Ancora in questa ideale galleria s’incontra l’amico di Goya Leandro Fernandez de Moratin (1824, a Bilbao): celebre poeta, scrittore e critico letterario e anche questo è un ritratto professionale e infatti sotto un braccio si vedono fogli di carta manoscritti. Il poeta ha un volto intelligente e uno sguardo acuto: indossa una giacca nera da cui emerge il solo colletto bianco: il ritratto è quello di un letterato, che se ne infischia degli abiti e mostra di non avere alcuna pretesa di eleganza.

La sordità che colpì Goya dopo il 1793, fratello in spirito di Beethoven, contribuì ad accentuare il senso di solitudine in un mondo in subbuglio nel quale emerge con forza il suo sarcasmo anche contro la tauromachia a cui pure dedicò molta attenzione. La disaffezione per la corona, l’aristocrazia e le gerarchie ecclesiastiche infiamma i suoi rami: inizia con i disegni dell’Album di Madrid, a cui seguono i Sogni e sono incipit ai Caprichos (1810) e ai Disparates (1820): monaci crapuloni, monache lascive, oscene streghe, asini che insegnano a piccoli asini, asini che cavalcano poveri schiacciandoli col loro peso soverchiante. All’indomani della Restaurazione, nel 1814, Goya dipinge la Fucilazione del 3 Maggio 1808 (Madrid, Museo del Prado): questa drammatica opera è la spietata denuncia dell’occupazione napoleonica; vuol esser pure la celebrazione di una ritrovata unità nazionale e lo fa con i mezzi meno celebrativi che si possano immaginare, quasi irridendo a quei canoni che sono propri della pittura di carattere evocativo e storico. I gendarmi puntano i fucili contro la bianca camicia del morituro, bianca come la cornea spiritata di lui che brilla in un volto scuro.

Goya dipinge una scena che nessuno prima di lui aveva immaginato con tanto crudele realismo: sicché davvero possiamo considerarla una grande pietra miliare dei nuovi fervori che animeranno l’arte dell’ottocento. Essa, con Goya, sembra volgere le spalle ai principi della fede illuministica.

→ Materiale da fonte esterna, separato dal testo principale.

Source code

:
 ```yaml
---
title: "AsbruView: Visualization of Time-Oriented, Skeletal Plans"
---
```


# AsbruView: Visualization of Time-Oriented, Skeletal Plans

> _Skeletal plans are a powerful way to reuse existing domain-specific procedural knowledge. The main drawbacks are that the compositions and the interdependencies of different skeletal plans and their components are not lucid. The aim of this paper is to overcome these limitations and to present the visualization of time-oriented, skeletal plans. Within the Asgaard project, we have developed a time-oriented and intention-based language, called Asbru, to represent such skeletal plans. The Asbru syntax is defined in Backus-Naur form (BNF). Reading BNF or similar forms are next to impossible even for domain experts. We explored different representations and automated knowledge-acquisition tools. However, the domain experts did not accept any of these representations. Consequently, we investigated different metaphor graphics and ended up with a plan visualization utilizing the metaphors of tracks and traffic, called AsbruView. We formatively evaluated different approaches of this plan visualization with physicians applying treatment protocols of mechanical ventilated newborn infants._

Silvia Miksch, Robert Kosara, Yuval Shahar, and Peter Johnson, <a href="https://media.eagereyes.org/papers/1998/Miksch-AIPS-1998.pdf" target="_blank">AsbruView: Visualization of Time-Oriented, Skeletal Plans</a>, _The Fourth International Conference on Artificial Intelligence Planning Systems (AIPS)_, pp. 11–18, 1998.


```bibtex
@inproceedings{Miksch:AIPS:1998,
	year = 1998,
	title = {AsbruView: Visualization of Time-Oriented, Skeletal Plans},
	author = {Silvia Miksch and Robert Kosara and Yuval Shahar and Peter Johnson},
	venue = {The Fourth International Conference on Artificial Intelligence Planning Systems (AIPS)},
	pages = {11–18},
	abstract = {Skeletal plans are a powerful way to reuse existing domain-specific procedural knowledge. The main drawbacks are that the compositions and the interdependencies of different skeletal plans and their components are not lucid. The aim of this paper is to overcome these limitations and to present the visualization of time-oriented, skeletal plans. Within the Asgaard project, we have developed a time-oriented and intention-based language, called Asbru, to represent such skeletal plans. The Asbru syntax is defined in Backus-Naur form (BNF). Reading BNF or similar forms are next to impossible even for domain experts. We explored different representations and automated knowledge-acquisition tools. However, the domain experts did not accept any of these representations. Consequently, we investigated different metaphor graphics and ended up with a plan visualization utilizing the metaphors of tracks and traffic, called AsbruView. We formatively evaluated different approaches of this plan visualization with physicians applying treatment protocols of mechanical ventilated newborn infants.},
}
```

Incombe una nera folata di oscurantismo e di violenza che sinistramente soffia su una umanità perduta e senza nome: come i morti che - in sequenza - cadono sotto il fuoco della fucileria.

Per altro l’artista aragonese esprime in modo esemplare questo tramonto di ogni illusione: pittore di corte, protetto dai sovrani Carlo IV e da Ferdinando VII Goya mostra di non credere né alla regalità divina della monarchia, né ai principi di Fraternità, Eguaglianza e Libertà sanciti dalla grande Rivoluzione. Ma è ancora più evidente nelle ottanta incisioni sui Desastres de la guerra i rami furono incisi soltanto nel 1863 e restano tra le più alte testimonianze dello Zeitgeist che l’artista aveva rappresentato con una tragicità ed una aderenza realistica che è ben distante dalla “pittura morale”. Con Goya l’illuminismo -- l’Illustración -- con l’articolata strumentazione delle sue virtù, dei suoi principi morali è ormai archiviato

Nel 1824 chiede formale congedo alla corona e si trasferisce a Bordeaux dove dipinge opere degne di uno sfolgorante tramonto. Nel 1828 poco prima di morire, disegna una serie di vecchi curvi con barba lunga, che si reggono a due bastoni e la scritta Aun aprendo. Il vecchio e malato Goya non ha rinunciato a “imparare” dalla guerra, dalle prevaricazioni, dalla bestialità e dalla violenza della condizione umana.